In vivo detection of short- and long-term MDMA neurotoxicity - A positron emission tomography study in the living baboon brain

The present study evaluated short- and long-term effects of MDMA (3,4- methylenedioxymethamphetamine) in the baboon brain using PET and [¹¹C] (+)McN 5652, a potent 5-HT transporter ligand, as well as [¹¹C]RTI-55, a cocaine derivative which labels both 5-HT and dopamine transporters. Following baseline PET scans with [¹¹C](+)McN5652, [¹¹C](-)McN5652 (the inactive enantiomer of the active enantiomer [¹¹C](+)McN5652) and [¹¹C]RTI-55, a baboon was treated with MDMA (5 mg/kg, s.c., twice daily for four consecutive days). PET studies at 13, 19, and 40 days post-MDMA revealed decreases in mean radioactivity levels in all brain regions when using [¹¹C](+)McN 5652, but not with [¹¹C](-)McN5652 or [¹¹C]RTI-55. Reductions in specific [¹¹C](+)McN5652 binding (calculated as the difference in radioactivity concentrations between (+) and (- )[¹¹C]McN5652) ranged from 44% in the pons to 89% in the occipital cortex.
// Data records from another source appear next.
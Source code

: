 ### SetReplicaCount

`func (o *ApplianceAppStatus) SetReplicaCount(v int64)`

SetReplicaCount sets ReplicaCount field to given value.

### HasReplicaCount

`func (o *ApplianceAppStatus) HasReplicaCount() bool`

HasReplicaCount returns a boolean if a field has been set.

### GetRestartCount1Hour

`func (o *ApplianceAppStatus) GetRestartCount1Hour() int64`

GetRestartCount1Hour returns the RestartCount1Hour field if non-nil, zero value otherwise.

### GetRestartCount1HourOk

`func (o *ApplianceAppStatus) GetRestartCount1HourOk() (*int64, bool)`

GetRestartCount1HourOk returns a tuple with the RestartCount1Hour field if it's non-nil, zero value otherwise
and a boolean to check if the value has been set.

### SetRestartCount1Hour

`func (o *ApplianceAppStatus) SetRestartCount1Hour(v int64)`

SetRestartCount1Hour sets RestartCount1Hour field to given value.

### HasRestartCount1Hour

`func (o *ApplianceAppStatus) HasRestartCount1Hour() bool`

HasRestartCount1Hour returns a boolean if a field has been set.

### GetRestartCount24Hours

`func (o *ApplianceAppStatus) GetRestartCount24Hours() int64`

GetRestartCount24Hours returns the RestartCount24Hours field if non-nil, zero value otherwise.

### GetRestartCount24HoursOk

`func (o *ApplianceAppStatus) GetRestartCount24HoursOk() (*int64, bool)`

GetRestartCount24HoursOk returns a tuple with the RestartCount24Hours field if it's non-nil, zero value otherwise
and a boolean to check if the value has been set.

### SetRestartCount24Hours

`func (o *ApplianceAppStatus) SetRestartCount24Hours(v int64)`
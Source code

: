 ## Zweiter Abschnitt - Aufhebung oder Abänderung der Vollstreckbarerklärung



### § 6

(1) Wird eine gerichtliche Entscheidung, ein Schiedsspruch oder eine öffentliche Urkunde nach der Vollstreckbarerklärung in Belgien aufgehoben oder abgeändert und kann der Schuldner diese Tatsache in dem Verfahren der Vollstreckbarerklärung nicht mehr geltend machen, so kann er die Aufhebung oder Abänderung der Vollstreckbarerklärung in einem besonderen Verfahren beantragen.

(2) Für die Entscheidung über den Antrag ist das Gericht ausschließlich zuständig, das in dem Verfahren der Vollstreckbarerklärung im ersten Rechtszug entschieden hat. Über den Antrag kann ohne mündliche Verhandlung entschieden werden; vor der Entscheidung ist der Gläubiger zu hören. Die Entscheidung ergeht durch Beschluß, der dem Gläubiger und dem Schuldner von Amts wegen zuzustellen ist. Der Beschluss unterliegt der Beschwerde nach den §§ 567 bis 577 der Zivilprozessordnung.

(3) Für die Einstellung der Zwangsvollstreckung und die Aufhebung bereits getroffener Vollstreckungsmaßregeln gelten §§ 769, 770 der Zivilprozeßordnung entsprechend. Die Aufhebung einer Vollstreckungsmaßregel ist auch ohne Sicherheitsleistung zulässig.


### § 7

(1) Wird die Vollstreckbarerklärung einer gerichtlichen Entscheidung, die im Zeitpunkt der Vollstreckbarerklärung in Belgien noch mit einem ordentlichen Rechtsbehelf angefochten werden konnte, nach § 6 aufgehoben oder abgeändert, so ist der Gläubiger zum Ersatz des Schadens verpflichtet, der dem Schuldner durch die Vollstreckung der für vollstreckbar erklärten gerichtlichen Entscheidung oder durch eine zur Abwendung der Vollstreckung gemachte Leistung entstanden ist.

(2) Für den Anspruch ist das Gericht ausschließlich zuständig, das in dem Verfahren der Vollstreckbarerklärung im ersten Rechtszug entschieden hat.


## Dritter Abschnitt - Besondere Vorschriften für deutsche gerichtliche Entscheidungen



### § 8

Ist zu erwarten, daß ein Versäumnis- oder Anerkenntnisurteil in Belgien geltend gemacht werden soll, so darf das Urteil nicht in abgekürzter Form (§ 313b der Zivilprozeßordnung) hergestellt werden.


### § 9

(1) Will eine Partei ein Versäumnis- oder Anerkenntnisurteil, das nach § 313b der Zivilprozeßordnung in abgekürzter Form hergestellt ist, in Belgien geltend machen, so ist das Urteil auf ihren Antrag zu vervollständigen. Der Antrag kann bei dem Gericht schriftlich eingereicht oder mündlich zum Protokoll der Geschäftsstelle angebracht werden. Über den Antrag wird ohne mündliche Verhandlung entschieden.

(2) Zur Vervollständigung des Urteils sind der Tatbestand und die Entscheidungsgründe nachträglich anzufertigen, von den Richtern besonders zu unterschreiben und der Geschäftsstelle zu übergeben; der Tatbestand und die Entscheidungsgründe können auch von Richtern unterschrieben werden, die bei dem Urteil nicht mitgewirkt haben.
PET studies at 9 and 13 months showed regional differences in the apparent recovery of 5-HT transporters, with increases in some brain regions (e.g., hypothalamus) and persistent decreases in others (e.g., neocortex). Data obtained from PET studies correlated well with regional 5-HT axonal marker concentrations in the CNS measured after sacrifice of the animal. The results of these studies indicate that PET imaging of the living nonhuman primate brain with [¹¹C](+)McN 5652 can detect changes in regional 5-HT transporter density secondary to MI)MA-induced neurotoxicity. Using PET, it should also be feasible to use [¹¹C](+)McN5652 to determine whether human MDMA users are also susceptible to MDMA's neurotoxic effects.